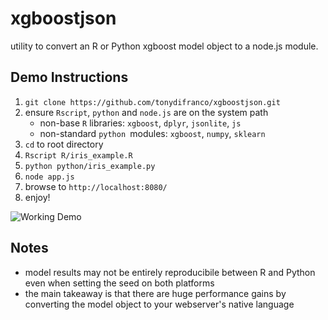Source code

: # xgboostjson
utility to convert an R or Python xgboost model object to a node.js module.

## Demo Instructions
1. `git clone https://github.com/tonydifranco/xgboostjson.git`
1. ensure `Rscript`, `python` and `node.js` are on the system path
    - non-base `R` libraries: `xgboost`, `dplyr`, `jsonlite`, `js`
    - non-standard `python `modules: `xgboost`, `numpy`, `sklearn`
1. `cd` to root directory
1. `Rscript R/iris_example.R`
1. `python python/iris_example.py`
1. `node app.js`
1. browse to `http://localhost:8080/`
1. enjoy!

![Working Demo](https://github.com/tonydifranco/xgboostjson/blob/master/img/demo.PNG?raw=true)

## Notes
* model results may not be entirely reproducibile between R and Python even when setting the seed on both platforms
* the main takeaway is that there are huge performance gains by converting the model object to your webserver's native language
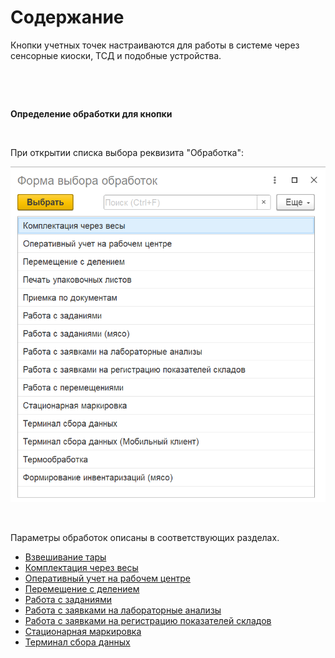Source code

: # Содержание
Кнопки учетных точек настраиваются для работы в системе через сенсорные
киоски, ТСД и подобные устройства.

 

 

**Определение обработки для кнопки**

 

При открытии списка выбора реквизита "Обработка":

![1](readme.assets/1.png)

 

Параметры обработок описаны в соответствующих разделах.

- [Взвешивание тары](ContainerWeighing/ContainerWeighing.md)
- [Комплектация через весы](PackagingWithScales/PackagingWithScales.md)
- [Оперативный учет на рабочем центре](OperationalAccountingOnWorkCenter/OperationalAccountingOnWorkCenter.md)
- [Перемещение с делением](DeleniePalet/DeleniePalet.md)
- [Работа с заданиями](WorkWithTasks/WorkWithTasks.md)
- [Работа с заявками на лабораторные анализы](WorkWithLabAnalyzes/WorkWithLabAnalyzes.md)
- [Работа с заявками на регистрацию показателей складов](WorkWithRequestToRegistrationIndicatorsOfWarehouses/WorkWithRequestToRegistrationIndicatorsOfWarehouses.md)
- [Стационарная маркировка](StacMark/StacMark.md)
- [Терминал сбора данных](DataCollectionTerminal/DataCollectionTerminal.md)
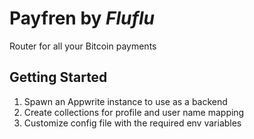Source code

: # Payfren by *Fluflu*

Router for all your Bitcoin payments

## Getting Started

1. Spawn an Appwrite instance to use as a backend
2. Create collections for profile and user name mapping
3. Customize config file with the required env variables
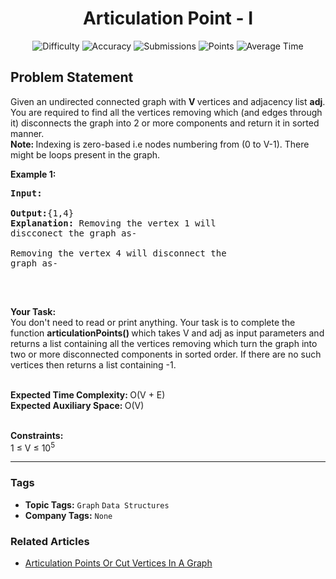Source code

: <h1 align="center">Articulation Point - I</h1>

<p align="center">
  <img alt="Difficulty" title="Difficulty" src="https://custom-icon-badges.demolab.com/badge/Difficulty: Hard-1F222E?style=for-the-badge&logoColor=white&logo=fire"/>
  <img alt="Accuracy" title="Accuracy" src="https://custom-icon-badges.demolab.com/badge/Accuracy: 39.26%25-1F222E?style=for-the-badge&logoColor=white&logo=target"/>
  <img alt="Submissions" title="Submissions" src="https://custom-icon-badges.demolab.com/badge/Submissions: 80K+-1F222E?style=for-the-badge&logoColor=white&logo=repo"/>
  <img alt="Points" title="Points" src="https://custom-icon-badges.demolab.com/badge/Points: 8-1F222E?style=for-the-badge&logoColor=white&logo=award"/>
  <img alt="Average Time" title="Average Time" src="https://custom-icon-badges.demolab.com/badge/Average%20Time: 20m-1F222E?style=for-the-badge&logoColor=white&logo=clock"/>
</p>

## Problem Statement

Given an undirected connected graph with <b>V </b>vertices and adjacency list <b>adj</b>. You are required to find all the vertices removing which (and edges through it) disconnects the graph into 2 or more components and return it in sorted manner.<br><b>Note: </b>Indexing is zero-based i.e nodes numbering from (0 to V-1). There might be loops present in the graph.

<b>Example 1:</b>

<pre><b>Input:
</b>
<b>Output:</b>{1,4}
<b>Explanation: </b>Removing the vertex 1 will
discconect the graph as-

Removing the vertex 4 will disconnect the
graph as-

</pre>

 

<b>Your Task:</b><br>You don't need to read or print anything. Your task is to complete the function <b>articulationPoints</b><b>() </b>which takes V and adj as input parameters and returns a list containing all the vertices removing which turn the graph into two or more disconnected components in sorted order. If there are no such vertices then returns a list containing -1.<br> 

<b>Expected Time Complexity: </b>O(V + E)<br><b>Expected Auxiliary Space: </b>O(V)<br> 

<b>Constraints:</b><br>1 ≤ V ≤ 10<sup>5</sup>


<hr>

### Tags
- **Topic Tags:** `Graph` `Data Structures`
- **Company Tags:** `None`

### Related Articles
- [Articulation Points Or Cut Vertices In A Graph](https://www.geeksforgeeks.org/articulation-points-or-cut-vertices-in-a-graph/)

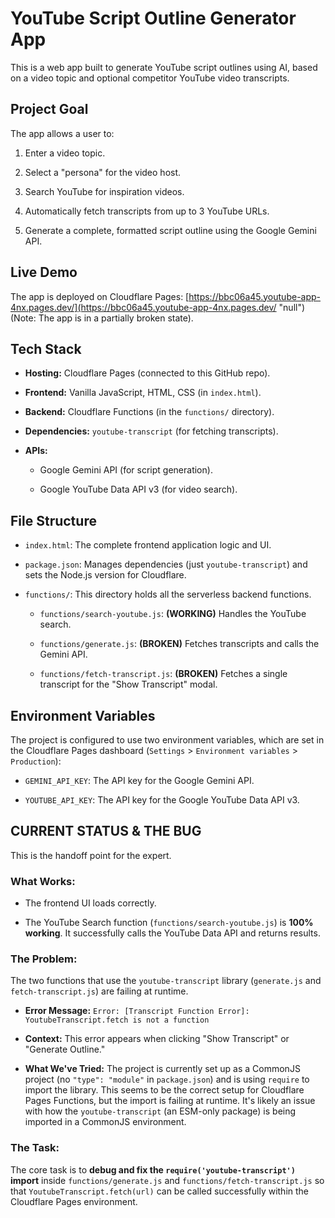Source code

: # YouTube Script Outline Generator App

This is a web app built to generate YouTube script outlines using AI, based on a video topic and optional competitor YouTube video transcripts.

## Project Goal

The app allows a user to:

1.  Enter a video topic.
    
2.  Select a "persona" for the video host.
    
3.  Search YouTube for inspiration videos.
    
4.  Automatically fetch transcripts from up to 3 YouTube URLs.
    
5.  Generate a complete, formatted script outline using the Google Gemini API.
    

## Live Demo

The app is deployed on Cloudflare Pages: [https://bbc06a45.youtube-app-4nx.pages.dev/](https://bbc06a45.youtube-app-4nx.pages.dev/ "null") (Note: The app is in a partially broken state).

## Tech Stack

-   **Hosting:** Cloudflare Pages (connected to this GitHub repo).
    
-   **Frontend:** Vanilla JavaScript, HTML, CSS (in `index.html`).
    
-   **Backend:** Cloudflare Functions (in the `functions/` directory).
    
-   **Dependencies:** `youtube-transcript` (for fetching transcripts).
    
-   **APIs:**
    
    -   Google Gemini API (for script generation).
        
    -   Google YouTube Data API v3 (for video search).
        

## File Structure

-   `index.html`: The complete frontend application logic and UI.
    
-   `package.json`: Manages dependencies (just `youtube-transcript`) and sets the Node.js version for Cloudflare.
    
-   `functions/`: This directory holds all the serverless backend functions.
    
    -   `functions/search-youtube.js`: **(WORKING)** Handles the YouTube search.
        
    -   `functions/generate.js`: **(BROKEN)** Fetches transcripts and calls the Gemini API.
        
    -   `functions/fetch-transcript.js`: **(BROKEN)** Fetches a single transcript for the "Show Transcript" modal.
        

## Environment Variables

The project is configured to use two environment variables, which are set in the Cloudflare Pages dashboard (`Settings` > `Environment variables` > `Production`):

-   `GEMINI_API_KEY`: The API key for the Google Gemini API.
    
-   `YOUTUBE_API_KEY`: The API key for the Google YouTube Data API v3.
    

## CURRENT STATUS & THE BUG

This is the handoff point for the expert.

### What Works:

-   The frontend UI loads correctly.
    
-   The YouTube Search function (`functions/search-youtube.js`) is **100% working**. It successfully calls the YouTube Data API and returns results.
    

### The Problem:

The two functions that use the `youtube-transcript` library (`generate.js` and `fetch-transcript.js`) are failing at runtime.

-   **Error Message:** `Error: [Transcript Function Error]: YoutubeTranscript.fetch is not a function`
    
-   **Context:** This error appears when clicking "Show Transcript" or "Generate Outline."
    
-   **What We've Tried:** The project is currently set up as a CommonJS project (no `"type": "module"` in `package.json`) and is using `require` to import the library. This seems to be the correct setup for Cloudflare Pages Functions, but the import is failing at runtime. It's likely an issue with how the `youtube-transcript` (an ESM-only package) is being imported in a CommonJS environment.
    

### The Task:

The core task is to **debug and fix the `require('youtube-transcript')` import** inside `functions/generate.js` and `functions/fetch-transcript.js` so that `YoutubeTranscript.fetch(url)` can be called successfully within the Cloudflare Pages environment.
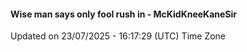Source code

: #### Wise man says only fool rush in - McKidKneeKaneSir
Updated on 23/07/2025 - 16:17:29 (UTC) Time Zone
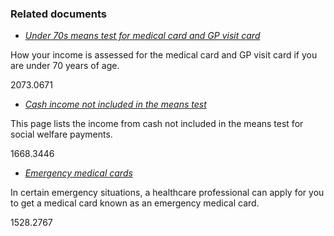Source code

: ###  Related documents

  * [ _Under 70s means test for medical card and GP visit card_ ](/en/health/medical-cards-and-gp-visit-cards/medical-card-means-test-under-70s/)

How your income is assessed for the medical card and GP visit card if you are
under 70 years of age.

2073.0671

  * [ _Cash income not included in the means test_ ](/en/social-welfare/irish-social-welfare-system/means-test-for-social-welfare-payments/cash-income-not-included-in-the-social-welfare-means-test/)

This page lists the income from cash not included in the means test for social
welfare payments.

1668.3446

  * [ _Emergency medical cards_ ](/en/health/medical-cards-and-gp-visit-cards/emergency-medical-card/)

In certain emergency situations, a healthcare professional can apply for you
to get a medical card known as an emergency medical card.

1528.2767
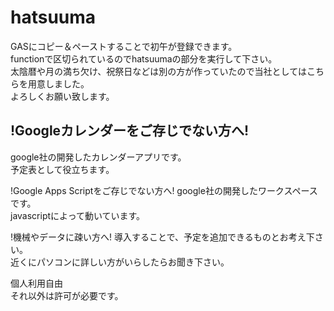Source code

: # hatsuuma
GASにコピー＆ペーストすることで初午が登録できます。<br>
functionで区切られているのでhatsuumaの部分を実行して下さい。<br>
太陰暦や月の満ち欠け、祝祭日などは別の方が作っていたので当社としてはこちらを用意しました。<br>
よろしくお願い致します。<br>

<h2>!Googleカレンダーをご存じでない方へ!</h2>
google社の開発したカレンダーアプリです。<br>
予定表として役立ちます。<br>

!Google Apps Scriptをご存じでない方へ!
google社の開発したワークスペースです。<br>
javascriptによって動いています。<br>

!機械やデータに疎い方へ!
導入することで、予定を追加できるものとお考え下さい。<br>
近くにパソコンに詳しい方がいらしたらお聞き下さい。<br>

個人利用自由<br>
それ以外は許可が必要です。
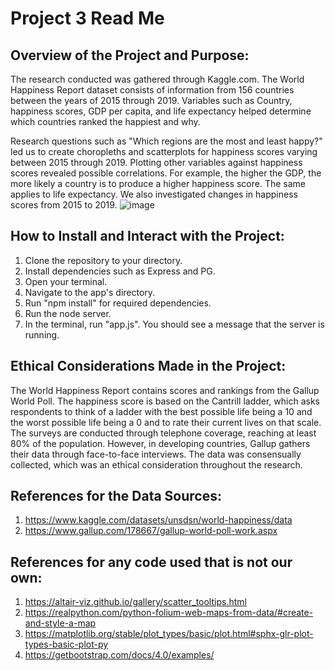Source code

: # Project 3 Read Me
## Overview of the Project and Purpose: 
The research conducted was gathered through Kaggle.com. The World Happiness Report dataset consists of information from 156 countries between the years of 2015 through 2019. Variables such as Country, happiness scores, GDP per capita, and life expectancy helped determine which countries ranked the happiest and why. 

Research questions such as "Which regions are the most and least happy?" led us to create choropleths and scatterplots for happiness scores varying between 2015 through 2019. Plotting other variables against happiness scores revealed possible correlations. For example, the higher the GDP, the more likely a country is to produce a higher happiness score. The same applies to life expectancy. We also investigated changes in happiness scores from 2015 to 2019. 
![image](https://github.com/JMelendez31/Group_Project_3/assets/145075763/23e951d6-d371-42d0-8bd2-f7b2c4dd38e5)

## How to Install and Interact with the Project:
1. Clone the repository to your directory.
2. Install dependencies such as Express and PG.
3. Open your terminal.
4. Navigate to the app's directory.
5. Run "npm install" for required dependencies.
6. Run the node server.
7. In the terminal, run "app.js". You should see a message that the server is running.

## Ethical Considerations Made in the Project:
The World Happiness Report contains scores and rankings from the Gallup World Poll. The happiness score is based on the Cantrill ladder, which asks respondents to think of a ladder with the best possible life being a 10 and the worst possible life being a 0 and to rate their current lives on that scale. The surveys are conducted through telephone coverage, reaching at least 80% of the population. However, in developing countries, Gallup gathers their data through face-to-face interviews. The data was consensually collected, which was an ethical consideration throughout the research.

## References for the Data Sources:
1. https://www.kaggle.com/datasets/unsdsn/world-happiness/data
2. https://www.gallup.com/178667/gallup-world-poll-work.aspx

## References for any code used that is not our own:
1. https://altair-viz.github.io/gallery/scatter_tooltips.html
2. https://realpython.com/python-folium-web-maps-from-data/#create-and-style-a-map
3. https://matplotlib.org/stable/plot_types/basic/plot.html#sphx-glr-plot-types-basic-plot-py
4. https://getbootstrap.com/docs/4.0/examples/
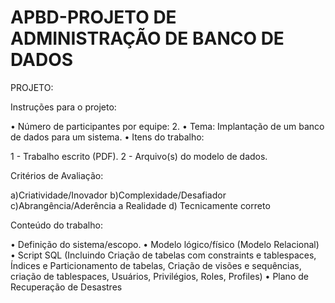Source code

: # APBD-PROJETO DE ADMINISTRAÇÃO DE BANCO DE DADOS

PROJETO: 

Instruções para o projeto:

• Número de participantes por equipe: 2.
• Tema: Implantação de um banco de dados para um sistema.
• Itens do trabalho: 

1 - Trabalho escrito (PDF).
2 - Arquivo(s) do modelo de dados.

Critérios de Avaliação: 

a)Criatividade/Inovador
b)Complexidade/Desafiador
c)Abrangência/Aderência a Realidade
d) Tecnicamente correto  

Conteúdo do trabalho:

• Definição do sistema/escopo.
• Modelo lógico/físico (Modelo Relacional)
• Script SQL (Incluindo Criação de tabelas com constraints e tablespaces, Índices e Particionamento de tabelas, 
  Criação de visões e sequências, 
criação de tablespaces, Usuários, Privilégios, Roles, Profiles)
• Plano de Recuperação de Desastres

**Prompt:** Find the word "badges" in the entries. Copy each line that holds it.

**Solution for this problem:**
  <img alt="Difficulty" title="Difficulty" src="https://custom-icon-badges.demolab.com/badge/Difficulty: Hard-1F222E?style=for-the-badge&logoColor=white&logo=fire"/>
  <img alt="Accuracy" title="Accuracy" src="https://custom-icon-badges.demolab.com/badge/Accuracy: 39.26%25-1F222E?style=for-the-badge&logoColor=white&logo=target"/>
  <img alt="Submissions" title="Submissions" src="https://custom-icon-badges.demolab.com/badge/Submissions: 80K+-1F222E?style=for-the-badge&logoColor=white&logo=repo"/>
  <img alt="Points" title="Points" src="https://custom-icon-badges.demolab.com/badge/Points: 8-1F222E?style=for-the-badge&logoColor=white&logo=award"/>
  <img alt="Average Time" title="Average Time" src="https://custom-icon-badges.demolab.com/badge/Average%20Time: 20m-1F222E?style=for-the-badge&logoColor=white&logo=clock"/>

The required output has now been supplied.